EXERCISE REQUIREMENTS
Every single record below is to be reproduced exactly.

(GIVEN RECORDS)

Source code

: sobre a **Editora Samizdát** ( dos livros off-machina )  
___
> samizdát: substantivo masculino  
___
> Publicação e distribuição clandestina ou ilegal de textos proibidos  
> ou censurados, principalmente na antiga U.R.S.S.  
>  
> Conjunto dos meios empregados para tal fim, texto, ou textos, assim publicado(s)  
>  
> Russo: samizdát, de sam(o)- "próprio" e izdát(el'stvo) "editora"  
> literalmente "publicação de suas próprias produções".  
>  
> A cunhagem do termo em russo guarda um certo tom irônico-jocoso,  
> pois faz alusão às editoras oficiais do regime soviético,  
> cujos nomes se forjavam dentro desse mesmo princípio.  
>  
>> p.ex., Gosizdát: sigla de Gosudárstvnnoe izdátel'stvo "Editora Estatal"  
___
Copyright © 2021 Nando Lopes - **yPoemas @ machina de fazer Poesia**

(End GIVEN RECORDS)

RESULT OF THE TASK
Source code

: sobre a **Editora Samizdát** ( dos livros off-machina )  
___
> samizdát: substantivo masculino  
___
> Publicação e distribuição clandestina ou ilegal de textos proibidos  
> ou censurados, principalmente na antiga U.R.S.S.  
>  
> Conjunto dos meios empregados para tal fim, texto, ou textos, assim publicado(s)  
>  
> Russo: samizdát, de sam(o)- "próprio" e izdát(el'stvo) "editora"  
> literalmente "publicação de suas próprias produções".  
>  
> A cunhagem do termo em russo guarda um certo tom irônico-jocoso,  
> pois faz alusão às editoras oficiais do regime soviético,  
> cujos nomes se forjavam dentro desse mesmo princípio.  
>  
>> p.ex., Gosizdát: sigla de Gosudárstvnnoe izdátel'stvo "Editora Estatal"  
___
Copyright © 2021 Nando Lopes - **yPoemas @ machina de fazer Poesia**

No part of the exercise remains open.